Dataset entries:

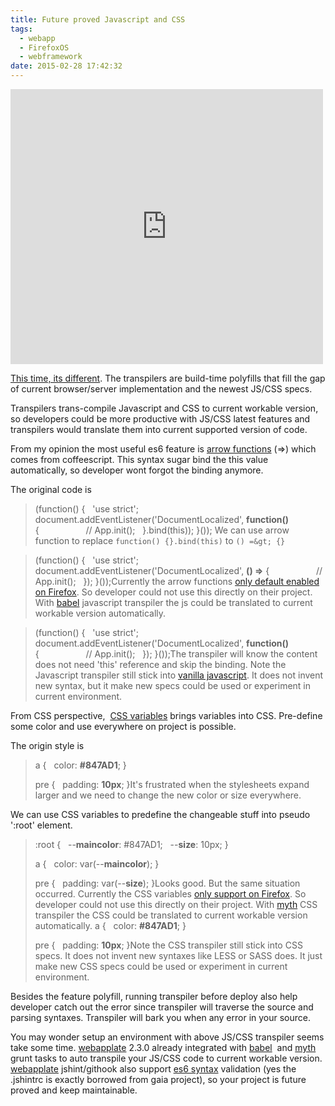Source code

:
 ```yaml
---
title: Future proved Javascript and CSS
tags:
  - webapp
  - FirefoxOS
  - webframework
date: 2015-02-28 17:42:32
---
```


<iframe allowfullscreen="" frameborder="0" height="440" mozallowfullscreen="" msallowfullscreen="" oallowfullscreen="" src="https://www.flickr.com/photos/ikimuled/16354509187/in/pool-backtothefuture/player/" webkitallowfullscreen="" width="500"></iframe>

[This time, its different](http://dailyjs.com/2015/02/26/babel/). The transpilers are build-time polyfills that fill the gap of current browser/server implementation and the newest JS/CSS specs.

Transpilers trans-compile Javascript and CSS to current workable version, so developers could be more productive with JS/CSS latest features and transpilers would translate them into current supported version of code.

From my opinion the most useful es6 feature is [arrow functions](https://developer.mozilla.org/en-US/docs/Web/JavaScript/Reference/Functions/Arrow_functions) (=&gt;) which comes from coffeescript. This syntax sugar bind the this value automatically, so developer wont forgot the binding anymore. 

The original code is

> (function() {
> &nbsp; 'use strict';
> &nbsp; document.addEventListener('DocumentLocalized', **function()** {&nbsp;&nbsp;&nbsp;&nbsp;&nbsp;&nbsp;&nbsp;&nbsp;&nbsp;&nbsp;&nbsp;&nbsp;&nbsp;
> &nbsp;&nbsp;&nbsp;&nbsp; // App.init();
> &nbsp; }.bind(this));
> }());
We can use arrow function to replace `function() {}.bind(this)` to `() =&gt; {}`

> (function() {
> &nbsp; 'use strict';
> &nbsp; document.addEventListener('DocumentLocalized', **() =&gt;** {&nbsp;&nbsp;&nbsp;&nbsp;&nbsp;&nbsp;&nbsp;&nbsp;&nbsp;&nbsp;&nbsp;&nbsp;&nbsp;
> &nbsp;&nbsp;&nbsp;&nbsp; // App.init();
> &nbsp; });
> }());Currently the arrow functions [only default enabled on Firefox](https://developer.mozilla.org/en-US/docs/Web/JavaScript/Reference/Functions/Arrow_functions#Browser_compatibility). So developer could not use this directly on their project. With [babel](https://babeljs.io/) javascript transpiler the js could be translated to current workable version automatically. 

> (function() {
> &nbsp; 'use strict';
> &nbsp; document.addEventListener('DocumentLocalized', **function()** {&nbsp;&nbsp;&nbsp;&nbsp;&nbsp;&nbsp;&nbsp;&nbsp;&nbsp;&nbsp;&nbsp;&nbsp;&nbsp;
> &nbsp;&nbsp;&nbsp;&nbsp; // App.init();
> &nbsp; });
> }());The transpiler will know the content does not need 'this' reference and skip the binding. Note the Javascript transpiler still stick into [vanilla javascript](http://vanilla-js.com/). It does not invent new syntax, but it make new specs could be used or experiment in current environment.

From CSS perspective,&nbsp; [CSS variables](https://developer.mozilla.org/en-US/docs/Web/CSS/Using_CSS_variables) brings variables into CSS. Pre-define some color and use everywhere on project is possible. 

The origin style is

> a {
> &nbsp; color: **#847AD1**;
> }
> 
> pre {
> &nbsp; padding: **10px**;
> }It's frustrated when the stylesheets expand larger and we need to change the new color or size everywhere.

We can use CSS variables to predefine the changeable stuff into pseudo ':root' element.

> :root {
> &nbsp; --**maincolor**: #847AD1;
> &nbsp; --**size**: 10px;
> }
> 
> a {
> &nbsp; color: var(--**maincolor**);
> }
> 
> pre {
> &nbsp; padding: var(--**size**);
> }Looks good. But the same situation occurred. Currently the CSS variables [only support on Firefox](https://developer.mozilla.org/en-US/docs/Web/CSS/Using_CSS_variables#Browser_compatibility). So developer could not use this directly on their project. With [myth](http://www.myth.io/) CSS transpiler the CSS could be translated to current workable version automatically. 
> a {
> &nbsp; color: **#847AD1**;
> }
> 
> pre {
> &nbsp; padding: **10px**;
> }Note the CSS transpiler still stick into CSS specs. It does not invent new syntaxes like LESS or SASS does. It just make new CSS specs could be used or experiment in current environment.

Besides the feature polyfill, running transpiler before deploy also help developer catch out the error since transpiler will traverse the source and parsing syntaxes. Transpiler will bark you when any error in your source.

You may wonder setup an environment with above JS/CSS transpiler seems take some time. [webapplate](https://github.com/webapplate/webapplate) 2.3.0 already integrated with [babel](https://babeljs.io/)&nbsp; and&nbsp;[myth](http://www.myth.io/) grunt tasks to auto transpile your JS/CSS code to current workable version. [webapplate](https://github.com/webapplate/webapplate) jshint/githook also support [es6 syntax](https://github.com/webapplate/webapplate/blob/master/.jshintrc#L17) validation (yes the .jshintrc is exactly borrowed from gaia project), so your project is future proved and keep maintainable.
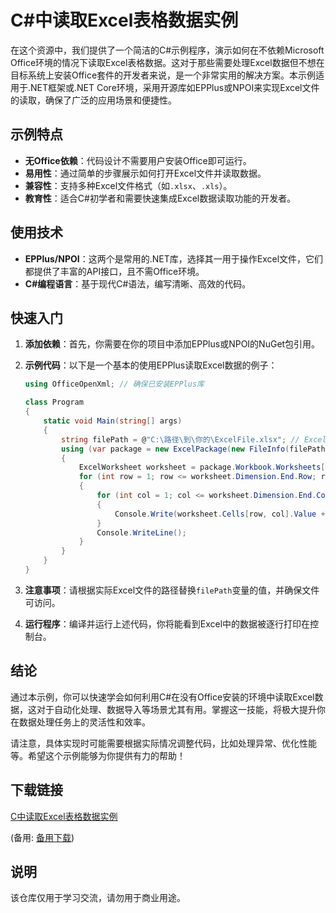 # C#中读取Excel表格数据实例

在这个资源中，我们提供了一个简洁的C#示例程序，演示如何在不依赖Microsoft Office环境的情况下读取Excel表格数据。这对于那些需要处理Excel数据但不想在目标系统上安装Office套件的开发者来说，是一个非常实用的解决方案。本示例适用于.NET框架或.NET Core环境，采用开源库如EPPlus或NPOI来实现Excel文件的读取，确保了广泛的应用场景和便捷性。

## 示例特点

- **无Office依赖**：代码设计不需要用户安装Office即可运行。
- **易用性**：通过简单的步骤展示如何打开Excel文件并读取数据。
- **兼容性**：支持多种Excel文件格式（如`.xlsx`、`.xls`）。
- **教育性**：适合C#初学者和需要快速集成Excel数据读取功能的开发者。

## 使用技术

- **EPPlus/NPOI**：这两个是常用的.NET库，选择其一用于操作Excel文件，它们都提供了丰富的API接口，且不需Office环境。
- **C#编程语言**：基于现代C#语法，编写清晰、高效的代码。

## 快速入门

1. **添加依赖**：首先，你需要在你的项目中添加EPPlus或NPOI的NuGet包引用。
   
2. **示例代码**：以下是一个基本的使用EPPlus读取Excel数据的例子：

   ```csharp
   using OfficeOpenXml; // 确保已安装EPPlus库

   class Program
   {
       static void Main(string[] args)
       {
           string filePath = @"C:\路径\到\你的\ExcelFile.xlsx"; // Excel文件路径
           using (var package = new ExcelPackage(new FileInfo(filePath)))
           {
               ExcelWorksheet worksheet = package.Workbook.Worksheets[0]; // 选取第一个工作表
               for (int row = 1; row <= worksheet.Dimension.End.Row; row++)
               {
                   for (int col = 1; col <= worksheet.Dimension.End.Column; col++)
                   {
                       Console.Write(worksheet.Cells[row, col].Value + "\t");
                   }
                   Console.WriteLine();
               }
           }
       }
   }
   ```

3. **注意事项**：请根据实际Excel文件的路径替换`filePath`变量的值，并确保文件可访问。

4. **运行程序**：编译并运行上述代码，你将能看到Excel中的数据被逐行打印在控制台。

## 结论

通过本示例，你可以快速学会如何利用C#在没有Office安装的环境中读取Excel数据，这对于自动化处理、数据导入等场景尤其有用。掌握这一技能，将极大提升你在数据处理任务上的灵活性和效率。

请注意，具体实现时可能需要根据实际情况调整代码，比如处理异常、优化性能等。希望这个示例能够为你提供有力的帮助！

## 下载链接
[C中读取Excel表格数据实例](https://pan.quark.cn/s/33e7b2bc5cd9) 

(备用: [备用下载](https://pan.baidu.com/s/1Jg3kZnQvi2fPUOr6PaK-zw?pwd=1234))

## 说明

该仓库仅用于学习交流，请勿用于商业用途。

THE PROBLEM
Copy every record verbatim while leaving each picture out.

ANSWER AREA
Source code

:
 ```yaml
---
title: Future proved Javascript and CSS
tags:
  - webapp
  - FirefoxOS
  - webframework
date: 2015-02-28 17:42:32
---
```


<iframe allowfullscreen="" frameborder="0" height="440" mozallowfullscreen="" msallowfullscreen="" oallowfullscreen="" src="https://www.flickr.com/photos/ikimuled/16354509187/in/pool-backtothefuture/player/" webkitallowfullscreen="" width="500"></iframe>

[This time, its different](http://dailyjs.com/2015/02/26/babel/). The transpilers are build-time polyfills that fill the gap of current browser/server implementation and the newest JS/CSS specs.

Transpilers trans-compile Javascript and CSS to current workable version, so developers could be more productive with JS/CSS latest features and transpilers would translate them into current supported version of code.

From my opinion the most useful es6 feature is [arrow functions](https://developer.mozilla.org/en-US/docs/Web/JavaScript/Reference/Functions/Arrow_functions) (=&gt;) which comes from coffeescript. This syntax sugar bind the this value automatically, so developer wont forgot the binding anymore. 

The original code is

> (function() {
> &nbsp; 'use strict';
> &nbsp; document.addEventListener('DocumentLocalized', **function()** {&nbsp;&nbsp;&nbsp;&nbsp;&nbsp;&nbsp;&nbsp;&nbsp;&nbsp;&nbsp;&nbsp;&nbsp;&nbsp;
> &nbsp;&nbsp;&nbsp;&nbsp; // App.init();
> &nbsp; }.bind(this));
> }());
We can use arrow function to replace `function() {}.bind(this)` to `() =&gt; {}`

> (function() {
> &nbsp; 'use strict';
> &nbsp; document.addEventListener('DocumentLocalized', **() =&gt;** {&nbsp;&nbsp;&nbsp;&nbsp;&nbsp;&nbsp;&nbsp;&nbsp;&nbsp;&nbsp;&nbsp;&nbsp;&nbsp;
> &nbsp;&nbsp;&nbsp;&nbsp; // App.init();
> &nbsp; });
> }());Currently the arrow functions [only default enabled on Firefox](https://developer.mozilla.org/en-US/docs/Web/JavaScript/Reference/Functions/Arrow_functions#Browser_compatibility). So developer could not use this directly on their project. With [babel](https://babeljs.io/) javascript transpiler the js could be translated to current workable version automatically. 

> (function() {
> &nbsp; 'use strict';
> &nbsp; document.addEventListener('DocumentLocalized', **function()** {&nbsp;&nbsp;&nbsp;&nbsp;&nbsp;&nbsp;&nbsp;&nbsp;&nbsp;&nbsp;&nbsp;&nbsp;&nbsp;
> &nbsp;&nbsp;&nbsp;&nbsp; // App.init();
> &nbsp; });
> }());The transpiler will know the content does not need 'this' reference and skip the binding. Note the Javascript transpiler still stick into [vanilla javascript](http://vanilla-js.com/). It does not invent new syntax, but it make new specs could be used or experiment in current environment.

From CSS perspective,&nbsp; [CSS variables](https://developer.mozilla.org/en-US/docs/Web/CSS/Using_CSS_variables) brings variables into CSS. Pre-define some color and use everywhere on project is possible. 

The origin style is

> a {
> &nbsp; color: **#847AD1**;
> }
> 
> pre {
> &nbsp; padding: **10px**;
> }It's frustrated when the stylesheets expand larger and we need to change the new color or size everywhere.

We can use CSS variables to predefine the changeable stuff into pseudo ':root' element.

> :root {
> &nbsp; --**maincolor**: #847AD1;
> &nbsp; --**size**: 10px;
> }
> 
> a {
> &nbsp; color: var(--**maincolor**);
> }
> 
> pre {
> &nbsp; padding: var(--**size**);
> }Looks good. But the same situation occurred. Currently the CSS variables [only support on Firefox](https://developer.mozilla.org/en-US/docs/Web/CSS/Using_CSS_variables#Browser_compatibility). So developer could not use this directly on their project. With [myth](http://www.myth.io/) CSS transpiler the CSS could be translated to current workable version automatically. 
> a {
> &nbsp; color: **#847AD1**;
> }
> 
> pre {
> &nbsp; padding: **10px**;
> }Note the CSS transpiler still stick into CSS specs. It does not invent new syntaxes like LESS or SASS does. It just make new CSS specs could be used or experiment in current environment.

Besides the feature polyfill, running transpiler before deploy also help developer catch out the error since transpiler will traverse the source and parsing syntaxes. Transpiler will bark you when any error in your source.

You may wonder setup an environment with above JS/CSS transpiler seems take some time. [webapplate](https://github.com/webapplate/webapplate) 2.3.0 already integrated with [babel](https://babeljs.io/)&nbsp; and&nbsp;[myth](http://www.myth.io/) grunt tasks to auto transpile your JS/CSS code to current workable version. [webapplate](https://github.com/webapplate/webapplate) jshint/githook also support [es6 syntax](https://github.com/webapplate/webapplate/blob/master/.jshintrc#L17) validation (yes the .jshintrc is exactly borrowed from gaia project), so your project is future proved and keep maintainable.
 # C#中读取Excel表格数据实例

在这个资源中，我们提供了一个简洁的C#示例程序，演示如何在不依赖Microsoft Office环境的情况下读取Excel表格数据。这对于那些需要处理Excel数据但不想在目标系统上安装Office套件的开发者来说，是一个非常实用的解决方案。本示例适用于.NET框架或.NET Core环境，采用开源库如EPPlus或NPOI来实现Excel文件的读取，确保了广泛的应用场景和便捷性。

## 示例特点

- **无Office依赖**：代码设计不需要用户安装Office即可运行。
- **易用性**：通过简单的步骤展示如何打开Excel文件并读取数据。
- **兼容性**：支持多种Excel文件格式（如`.xlsx`、`.xls`）。
- **教育性**：适合C#初学者和需要快速集成Excel数据读取功能的开发者。

## 使用技术

- **EPPlus/NPOI**：这两个是常用的.NET库，选择其一用于操作Excel文件，它们都提供了丰富的API接口，且不需Office环境。
- **C#编程语言**：基于现代C#语法，编写清晰、高效的代码。

## 快速入门

1. **添加依赖**：首先，你需要在你的项目中添加EPPlus或NPOI的NuGet包引用。
   
2. **示例代码**：以下是一个基本的使用EPPlus读取Excel数据的例子：

   ```csharp
   using OfficeOpenXml; // 确保已安装EPPlus库

   class Program
   {
       static void Main(string[] args)
       {
           string filePath = @"C:\路径\到\你的\ExcelFile.xlsx"; // Excel文件路径
           using (var package = new ExcelPackage(new FileInfo(filePath)))
           {
               ExcelWorksheet worksheet = package.Workbook.Worksheets[0]; // 选取第一个工作表
               for (int row = 1; row <= worksheet.Dimension.End.Row; row++)
               {
                   for (int col = 1; col <= worksheet.Dimension.End.Column; col++)
                   {
                       Console.Write(worksheet.Cells[row, col].Value + "\t");
                   }
                   Console.WriteLine();
               }
           }
       }
   }
   ```

3. **注意事项**：请根据实际Excel文件的路径替换`filePath`变量的值，并确保文件可访问。

4. **运行程序**：编译并运行上述代码，你将能看到Excel中的数据被逐行打印在控制台。

## 结论

通过本示例，你可以快速学会如何利用C#在没有Office安装的环境中读取Excel数据，这对于自动化处理、数据导入等场景尤其有用。掌握这一技能，将极大提升你在数据处理任务上的灵活性和效率。

请注意，具体实现时可能需要根据实际情况调整代码，比如处理异常、优化性能等。希望这个示例能够为你提供有力的帮助！

## 下载链接
[C中读取Excel表格数据实例](https://pan.quark.cn/s/33e7b2bc5cd9) 

(备用: [备用下载](https://pan.baidu.com/s/1Jg3kZnQvi2fPUOr6PaK-zw?pwd=1234))

## 说明

该仓库仅用于学习交流，请勿用于商业用途。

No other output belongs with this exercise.